Dataset entries:
┌──

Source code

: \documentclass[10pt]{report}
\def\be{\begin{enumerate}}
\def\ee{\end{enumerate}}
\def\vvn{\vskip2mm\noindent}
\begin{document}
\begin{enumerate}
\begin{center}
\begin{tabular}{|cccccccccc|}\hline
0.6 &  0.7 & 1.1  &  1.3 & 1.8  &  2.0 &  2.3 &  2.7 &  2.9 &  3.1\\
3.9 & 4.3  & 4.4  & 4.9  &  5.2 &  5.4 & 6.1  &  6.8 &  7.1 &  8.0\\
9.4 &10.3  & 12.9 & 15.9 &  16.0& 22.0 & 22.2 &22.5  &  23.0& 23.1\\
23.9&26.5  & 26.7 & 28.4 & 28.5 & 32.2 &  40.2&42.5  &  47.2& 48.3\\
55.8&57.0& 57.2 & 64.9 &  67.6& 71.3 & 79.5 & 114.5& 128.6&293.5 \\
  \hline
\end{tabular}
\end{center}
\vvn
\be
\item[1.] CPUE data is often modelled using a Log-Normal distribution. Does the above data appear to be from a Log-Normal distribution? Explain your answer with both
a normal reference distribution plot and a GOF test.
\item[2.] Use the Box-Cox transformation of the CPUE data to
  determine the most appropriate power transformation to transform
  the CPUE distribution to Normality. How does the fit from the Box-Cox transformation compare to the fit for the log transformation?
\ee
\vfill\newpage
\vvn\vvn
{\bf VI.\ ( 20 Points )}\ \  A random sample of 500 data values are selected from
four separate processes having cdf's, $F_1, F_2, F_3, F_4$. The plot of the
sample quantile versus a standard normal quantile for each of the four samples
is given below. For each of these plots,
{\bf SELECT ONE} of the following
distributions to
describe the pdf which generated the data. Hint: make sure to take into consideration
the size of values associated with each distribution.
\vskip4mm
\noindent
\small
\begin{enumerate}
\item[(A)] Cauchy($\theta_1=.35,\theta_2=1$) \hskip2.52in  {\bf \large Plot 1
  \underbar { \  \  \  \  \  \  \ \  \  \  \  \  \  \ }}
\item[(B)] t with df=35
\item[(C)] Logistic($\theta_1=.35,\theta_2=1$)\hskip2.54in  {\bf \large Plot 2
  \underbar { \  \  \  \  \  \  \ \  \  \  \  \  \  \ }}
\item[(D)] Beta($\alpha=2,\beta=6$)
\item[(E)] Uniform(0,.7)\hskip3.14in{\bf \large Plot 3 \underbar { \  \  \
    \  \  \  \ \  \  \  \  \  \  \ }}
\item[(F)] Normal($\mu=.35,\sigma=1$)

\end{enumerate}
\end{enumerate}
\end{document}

└──

Each line of the data above is to be set down exactly.

Source code

: \documentclass[10pt]{report}
\def\be{\begin{enumerate}}
\def\ee{\end{enumerate}}
\def\vvn{\vskip2mm\noindent}
\begin{document}
\begin{enumerate}
\begin{center}
\begin{tabular}{|cccccccccc|}\hline
0.6 &  0.7 & 1.1  &  1.3 & 1.8  &  2.0 &  2.3 &  2.7 &  2.9 &  3.1\\
3.9 & 4.3  & 4.4  & 4.9  &  5.2 &  5.4 & 6.1  &  6.8 &  7.1 &  8.0\\
9.4 &10.3  & 12.9 & 15.9 &  16.0& 22.0 & 22.2 &22.5  &  23.0& 23.1\\
23.9&26.5  & 26.7 & 28.4 & 28.5 & 32.2 &  40.2&42.5  &  47.2& 48.3\\
55.8&57.0& 57.2 & 64.9 &  67.6& 71.3 & 79.5 & 114.5& 128.6&293.5 \\
  \hline
\end{tabular}
\end{center}
\vvn
\be
\item[1.] CPUE data is often modelled using a Log-Normal distribution. Does the above data appear to be from a Log-Normal distribution? Explain your answer with both
a normal reference distribution plot and a GOF test.
\item[2.] Use the Box-Cox transformation of the CPUE data to
  determine the most appropriate power transformation to transform
  the CPUE distribution to Normality. How does the fit from the Box-Cox transformation compare to the fit for the log transformation?
\ee
\vfill\newpage
\vvn\vvn
{\bf VI.\ ( 20 Points )}\ \  A random sample of 500 data values are selected from
four separate processes having cdf's, $F_1, F_2, F_3, F_4$. The plot of the
sample quantile versus a standard normal quantile for each of the four samples
is given below. For each of these plots,
{\bf SELECT ONE} of the following
distributions to
describe the pdf which generated the data. Hint: make sure to take into consideration
the size of values associated with each distribution.
\vskip4mm
\noindent
\small
\begin{enumerate}
\item[(A)] Cauchy($\theta_1=.35,\theta_2=1$) \hskip2.52in  {\bf \large Plot 1
  \underbar { \  \  \  \  \  \  \ \  \  \  \  \  \  \ }}
\item[(B)] t with df=35
\item[(C)] Logistic($\theta_1=.35,\theta_2=1$)\hskip2.54in  {\bf \large Plot 2
  \underbar { \  \  \  \  \  \  \ \  \  \  \  \  \  \ }}
\item[(D)] Beta($\alpha=2,\beta=6$)
\item[(E)] Uniform(0,.7)\hskip3.14in{\bf \large Plot 3 \underbar { \  \  \
    \  \  \  \ \  \  \  \  \  \  \ }}
\item[(F)] Normal($\mu=.35,\sigma=1$)

\end{enumerate}
\end{enumerate}
\end{document}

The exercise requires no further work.